═══ RECORD SET ═══

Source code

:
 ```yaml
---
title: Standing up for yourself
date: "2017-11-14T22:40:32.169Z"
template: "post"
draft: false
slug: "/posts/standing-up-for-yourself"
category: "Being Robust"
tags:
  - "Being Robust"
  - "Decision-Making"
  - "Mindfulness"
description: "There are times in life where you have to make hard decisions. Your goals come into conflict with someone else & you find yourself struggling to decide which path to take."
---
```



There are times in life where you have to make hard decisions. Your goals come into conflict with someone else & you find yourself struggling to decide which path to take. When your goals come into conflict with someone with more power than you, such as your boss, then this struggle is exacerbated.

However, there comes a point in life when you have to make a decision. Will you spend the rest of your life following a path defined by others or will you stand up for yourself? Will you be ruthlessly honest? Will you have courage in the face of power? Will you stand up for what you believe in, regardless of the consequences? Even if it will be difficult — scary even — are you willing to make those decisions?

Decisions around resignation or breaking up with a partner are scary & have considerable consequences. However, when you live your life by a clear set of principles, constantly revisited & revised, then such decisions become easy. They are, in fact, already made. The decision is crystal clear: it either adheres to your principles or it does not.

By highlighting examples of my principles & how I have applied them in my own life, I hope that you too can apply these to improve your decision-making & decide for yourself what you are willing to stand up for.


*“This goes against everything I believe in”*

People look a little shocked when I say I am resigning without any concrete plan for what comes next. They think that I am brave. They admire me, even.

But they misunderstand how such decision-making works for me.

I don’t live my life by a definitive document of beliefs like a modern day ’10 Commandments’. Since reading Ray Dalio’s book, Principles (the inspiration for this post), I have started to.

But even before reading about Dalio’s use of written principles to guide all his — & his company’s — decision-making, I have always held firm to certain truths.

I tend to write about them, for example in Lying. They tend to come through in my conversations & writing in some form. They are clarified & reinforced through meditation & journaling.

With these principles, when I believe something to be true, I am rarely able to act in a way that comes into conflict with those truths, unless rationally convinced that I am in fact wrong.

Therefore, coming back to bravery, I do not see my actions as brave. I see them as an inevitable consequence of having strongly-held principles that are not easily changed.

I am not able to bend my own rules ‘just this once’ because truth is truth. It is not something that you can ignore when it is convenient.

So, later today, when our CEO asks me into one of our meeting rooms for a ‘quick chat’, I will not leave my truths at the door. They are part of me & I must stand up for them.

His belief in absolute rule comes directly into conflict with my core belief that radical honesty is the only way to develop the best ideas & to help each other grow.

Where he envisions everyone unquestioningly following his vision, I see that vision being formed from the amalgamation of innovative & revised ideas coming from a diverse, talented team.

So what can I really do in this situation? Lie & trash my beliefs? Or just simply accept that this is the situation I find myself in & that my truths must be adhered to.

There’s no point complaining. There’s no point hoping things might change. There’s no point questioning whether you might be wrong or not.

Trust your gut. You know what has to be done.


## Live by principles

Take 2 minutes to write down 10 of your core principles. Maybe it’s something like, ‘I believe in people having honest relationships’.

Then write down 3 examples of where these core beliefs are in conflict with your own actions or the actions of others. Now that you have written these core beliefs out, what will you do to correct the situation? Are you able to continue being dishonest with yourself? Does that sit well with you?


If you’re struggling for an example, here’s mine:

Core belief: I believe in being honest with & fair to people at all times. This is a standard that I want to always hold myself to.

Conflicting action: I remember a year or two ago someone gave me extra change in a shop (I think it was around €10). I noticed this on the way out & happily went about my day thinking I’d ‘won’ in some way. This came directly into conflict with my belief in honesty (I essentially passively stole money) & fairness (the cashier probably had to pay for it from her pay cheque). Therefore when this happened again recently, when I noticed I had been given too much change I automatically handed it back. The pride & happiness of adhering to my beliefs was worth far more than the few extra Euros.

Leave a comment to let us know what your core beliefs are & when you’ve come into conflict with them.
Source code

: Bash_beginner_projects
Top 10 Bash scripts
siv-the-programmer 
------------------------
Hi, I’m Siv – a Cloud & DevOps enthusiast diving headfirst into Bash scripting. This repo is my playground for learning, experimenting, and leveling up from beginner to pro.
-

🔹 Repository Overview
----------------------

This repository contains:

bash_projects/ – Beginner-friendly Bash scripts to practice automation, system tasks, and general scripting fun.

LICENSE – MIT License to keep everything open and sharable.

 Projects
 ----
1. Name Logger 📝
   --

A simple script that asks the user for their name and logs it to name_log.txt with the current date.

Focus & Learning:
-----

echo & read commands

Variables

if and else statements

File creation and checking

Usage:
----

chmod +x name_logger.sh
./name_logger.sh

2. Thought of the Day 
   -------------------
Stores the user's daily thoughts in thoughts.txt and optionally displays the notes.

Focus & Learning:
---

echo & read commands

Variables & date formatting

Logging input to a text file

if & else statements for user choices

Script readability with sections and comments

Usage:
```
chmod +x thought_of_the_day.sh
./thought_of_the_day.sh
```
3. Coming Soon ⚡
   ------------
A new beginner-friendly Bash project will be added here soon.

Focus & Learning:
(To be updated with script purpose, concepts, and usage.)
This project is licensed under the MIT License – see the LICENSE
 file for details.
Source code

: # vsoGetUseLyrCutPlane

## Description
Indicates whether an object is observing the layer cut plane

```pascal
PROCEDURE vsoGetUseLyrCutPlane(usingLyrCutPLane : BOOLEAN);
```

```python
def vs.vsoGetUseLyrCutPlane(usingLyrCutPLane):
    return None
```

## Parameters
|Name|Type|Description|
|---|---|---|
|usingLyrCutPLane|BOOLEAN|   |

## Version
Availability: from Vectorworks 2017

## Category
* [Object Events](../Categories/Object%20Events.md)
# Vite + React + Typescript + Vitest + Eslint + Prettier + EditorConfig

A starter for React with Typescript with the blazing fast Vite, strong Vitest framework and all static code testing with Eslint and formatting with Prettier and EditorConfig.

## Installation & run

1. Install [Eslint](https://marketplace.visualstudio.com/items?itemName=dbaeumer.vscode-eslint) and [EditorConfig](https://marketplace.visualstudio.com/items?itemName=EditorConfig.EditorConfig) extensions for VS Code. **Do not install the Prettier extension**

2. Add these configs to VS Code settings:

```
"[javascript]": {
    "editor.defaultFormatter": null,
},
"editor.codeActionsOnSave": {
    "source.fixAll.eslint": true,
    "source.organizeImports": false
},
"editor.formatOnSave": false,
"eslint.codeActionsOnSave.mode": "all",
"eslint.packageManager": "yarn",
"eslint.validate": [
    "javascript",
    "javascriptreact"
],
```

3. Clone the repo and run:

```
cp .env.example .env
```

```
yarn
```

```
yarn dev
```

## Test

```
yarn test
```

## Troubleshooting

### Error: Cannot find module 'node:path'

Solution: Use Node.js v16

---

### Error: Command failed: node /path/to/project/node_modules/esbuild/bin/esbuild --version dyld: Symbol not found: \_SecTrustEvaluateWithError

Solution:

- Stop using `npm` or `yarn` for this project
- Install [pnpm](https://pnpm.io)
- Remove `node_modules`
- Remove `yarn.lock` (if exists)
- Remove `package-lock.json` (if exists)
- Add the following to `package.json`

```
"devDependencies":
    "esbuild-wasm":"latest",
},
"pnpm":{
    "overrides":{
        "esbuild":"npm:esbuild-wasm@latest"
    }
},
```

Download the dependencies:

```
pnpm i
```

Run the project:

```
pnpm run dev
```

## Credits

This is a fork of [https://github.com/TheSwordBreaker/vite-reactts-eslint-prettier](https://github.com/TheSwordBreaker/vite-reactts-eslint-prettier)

═══

▸ TASK
Every entry must appear again in the answer, exactly as written.

▸ RESULT OF THE EXERCISE
Source code

:
 ```yaml
---
title: Standing up for yourself
date: "2017-11-14T22:40:32.169Z"
template: "post"
draft: false
slug: "/posts/standing-up-for-yourself"
category: "Being Robust"
tags:
  - "Being Robust"
  - "Decision-Making"
  - "Mindfulness"
description: "There are times in life where you have to make hard decisions. Your goals come into conflict with someone else & you find yourself struggling to decide which path to take."
---
```



There are times in life where you have to make hard decisions. Your goals come into conflict with someone else & you find yourself struggling to decide which path to take. When your goals come into conflict with someone with more power than you, such as your boss, then this struggle is exacerbated.

However, there comes a point in life when you have to make a decision. Will you spend the rest of your life following a path defined by others or will you stand up for yourself? Will you be ruthlessly honest? Will you have courage in the face of power? Will you stand up for what you believe in, regardless of the consequences? Even if it will be difficult — scary even — are you willing to make those decisions?

Decisions around resignation or breaking up with a partner are scary & have considerable consequences. However, when you live your life by a clear set of principles, constantly revisited & revised, then such decisions become easy. They are, in fact, already made. The decision is crystal clear: it either adheres to your principles or it does not.

By highlighting examples of my principles & how I have applied them in my own life, I hope that you too can apply these to improve your decision-making & decide for yourself what you are willing to stand up for.


*“This goes against everything I believe in”*

People look a little shocked when I say I am resigning without any concrete plan for what comes next. They think that I am brave. They admire me, even.

But they misunderstand how such decision-making works for me.

I don’t live my life by a definitive document of beliefs like a modern day ’10 Commandments’. Since reading Ray Dalio’s book, Principles (the inspiration for this post), I have started to.

But even before reading about Dalio’s use of written principles to guide all his — & his company’s — decision-making, I have always held firm to certain truths.

I tend to write about them, for example in Lying. They tend to come through in my conversations & writing in some form. They are clarified & reinforced through meditation & journaling.

With these principles, when I believe something to be true, I am rarely able to act in a way that comes into conflict with those truths, unless rationally convinced that I am in fact wrong.

Therefore, coming back to bravery, I do not see my actions as brave. I see them as an inevitable consequence of having strongly-held principles that are not easily changed.

I am not able to bend my own rules ‘just this once’ because truth is truth. It is not something that you can ignore when it is convenient.

So, later today, when our CEO asks me into one of our meeting rooms for a ‘quick chat’, I will not leave my truths at the door. They are part of me & I must stand up for them.

His belief in absolute rule comes directly into conflict with my core belief that radical honesty is the only way to develop the best ideas & to help each other grow.

Where he envisions everyone unquestioningly following his vision, I see that vision being formed from the amalgamation of innovative & revised ideas coming from a diverse, talented team.

So what can I really do in this situation? Lie & trash my beliefs? Or just simply accept that this is the situation I find myself in & that my truths must be adhered to.

There’s no point complaining. There’s no point hoping things might change. There’s no point questioning whether you might be wrong or not.

Trust your gut. You know what has to be done.


## Live by principles

Take 2 minutes to write down 10 of your core principles. Maybe it’s something like, ‘I believe in people having honest relationships’.

Then write down 3 examples of where these core beliefs are in conflict with your own actions or the actions of others. Now that you have written these core beliefs out, what will you do to correct the situation? Are you able to continue being dishonest with yourself? Does that sit well with you?


If you’re struggling for an example, here’s mine:

Core belief: I believe in being honest with & fair to people at all times. This is a standard that I want to always hold myself to.

Conflicting action: I remember a year or two ago someone gave me extra change in a shop (I think it was around €10). I noticed this on the way out & happily went about my day thinking I’d ‘won’ in some way. This came directly into conflict with my belief in honesty (I essentially passively stole money) & fairness (the cashier probably had to pay for it from her pay cheque). Therefore when this happened again recently, when I noticed I had been given too much change I automatically handed it back. The pride & happiness of adhering to my beliefs was worth far more than the few extra Euros.

Leave a comment to let us know what your core beliefs are & when you’ve come into conflict with them.
Source code

: Bash_beginner_projects
Top 10 Bash scripts
siv-the-programmer 
------------------------
Hi, I’m Siv – a Cloud & DevOps enthusiast diving headfirst into Bash scripting. This repo is my playground for learning, experimenting, and leveling up from beginner to pro.
-

🔹 Repository Overview
----------------------

This repository contains:

bash_projects/ – Beginner-friendly Bash scripts to practice automation, system tasks, and general scripting fun.

LICENSE – MIT License to keep everything open and sharable.

 Projects
 ----
1. Name Logger 📝
   --

A simple script that asks the user for their name and logs it to name_log.txt with the current date.

Focus & Learning:
-----

echo & read commands

Variables

if and else statements

File creation and checking

Usage:
----

chmod +x name_logger.sh
./name_logger.sh

2. Thought of the Day 
   -------------------
Stores the user's daily thoughts in thoughts.txt and optionally displays the notes.

Focus & Learning:
---

echo & read commands

Variables & date formatting

Logging input to a text file

if & else statements for user choices

Script readability with sections and comments

Usage:
```
chmod +x thought_of_the_day.sh
./thought_of_the_day.sh
```
3. Coming Soon ⚡
   ------------
A new beginner-friendly Bash project will be added here soon.

Focus & Learning:
(To be updated with script purpose, concepts, and usage.)
This project is licensed under the MIT License – see the LICENSE
 file for details.
Source code

: # vsoGetUseLyrCutPlane

## Description
Indicates whether an object is observing the layer cut plane

```pascal
PROCEDURE vsoGetUseLyrCutPlane(usingLyrCutPLane : BOOLEAN);
```

```python
def vs.vsoGetUseLyrCutPlane(usingLyrCutPLane):
    return None
```

## Parameters
|Name|Type|Description|
|---|---|---|
|usingLyrCutPLane|BOOLEAN|   |

## Version
Availability: from Vectorworks 2017

## Category
* [Object Events](../Categories/Object%20Events.md)
# Vite + React + Typescript + Vitest + Eslint + Prettier + EditorConfig

A starter for React with Typescript with the blazing fast Vite, strong Vitest framework and all static code testing with Eslint and formatting with Prettier and EditorConfig.

## Installation & run

1. Install [Eslint](https://marketplace.visualstudio.com/items?itemName=dbaeumer.vscode-eslint) and [EditorConfig](https://marketplace.visualstudio.com/items?itemName=EditorConfig.EditorConfig) extensions for VS Code. **Do not install the Prettier extension**

2. Add these configs to VS Code settings:

```
"[javascript]": {
    "editor.defaultFormatter": null,
},
"editor.codeActionsOnSave": {
    "source.fixAll.eslint": true,
    "source.organizeImports": false
},
"editor.formatOnSave": false,
"eslint.codeActionsOnSave.mode": "all",
"eslint.packageManager": "yarn",
"eslint.validate": [
    "javascript",
    "javascriptreact"
],
```

3. Clone the repo and run:

```
cp .env.example .env
```

```
yarn
```

```
yarn dev
```

## Test

```
yarn test
```

## Troubleshooting

### Error: Cannot find module 'node:path'

Solution: Use Node.js v16

---

### Error: Command failed: node /path/to/project/node_modules/esbuild/bin/esbuild --version dyld: Symbol not found: \_SecTrustEvaluateWithError

Solution:

- Stop using `npm` or `yarn` for this project
- Install [pnpm](https://pnpm.io)
- Remove `node_modules`
- Remove `yarn.lock` (if exists)
- Remove `package-lock.json` (if exists)
- Add the following to `package.json`

```
"devDependencies":
    "esbuild-wasm":"latest",
},
"pnpm":{
    "overrides":{
        "esbuild":"npm:esbuild-wasm@latest"
    }
},
```

Download the dependencies:

```
pnpm i
```

Run the project:

```
pnpm run dev
```

## Credits

This is a fork of [https://github.com/TheSwordBreaker/vite-reactts-eslint-prettier](https://github.com/TheSwordBreaker/vite-reactts-eslint-prettier)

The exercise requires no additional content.